Companies spend a lot of money to help define and establish their brand. My brand developed deliberately by accident. One choice at a time. No strategic planning. No marketing or development experts. Just daily choosing to do what felt like the right thing to do.
I started out with a team as naïve as I. The first publicist I hired started the same day I did in Chicago. Only she wasn't a publicist then—she was Alice McGee the intern. After I began getting more mail than I could handle, I said, "Hey, Alice, want to be my publicist?"
When between the two of us we didn't know the best decision (should I do an interview with Good Housekeeping, Redbook, or no interview at all?), our research was to call Alice's mom—who regularly brought homemade meatloaf sandwiches for our nine-person staff. "My mom says to go with Good Housekeeping. ... They have that seal of approval."
That felt right to me.

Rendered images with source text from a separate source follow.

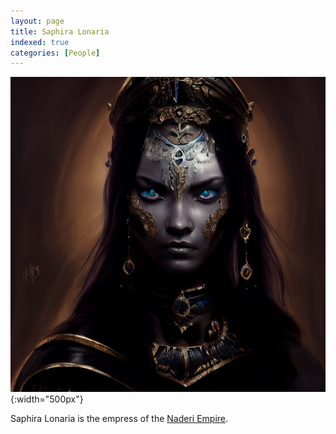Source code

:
 ```yaml
---
layout: page
title: Saphira Lonaria
indexed: true
categories: [People]
---
```


![Saphira Lonaria](/persons/saphira_lonaria.png){:width="500px"}

Saphira Lonaria is the empress of the [Naderi Empire](/nations/naderi_empire).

And that feeling is how I made and still make every decision, and gave birth to a brand.
I have a rule with all my producers: Let your intention fuel your ideas, so that what our audience experiences on-air is what you intended. Without knowing we were doing it, that became our brand. To operate from what's true. To never pretend or set up anything in a fake way.
Each of us represents our own life brand. And using your instinct and feelings as your personal GPS puts you in a position to make the best choices for you. Now, of course, I have teams of people involved—consultants, marketers, lawyers. But I sometimes look around the table, marvel at how far I've come, and wish for the old days of Alice's mom. And a good meatloaf sandwich.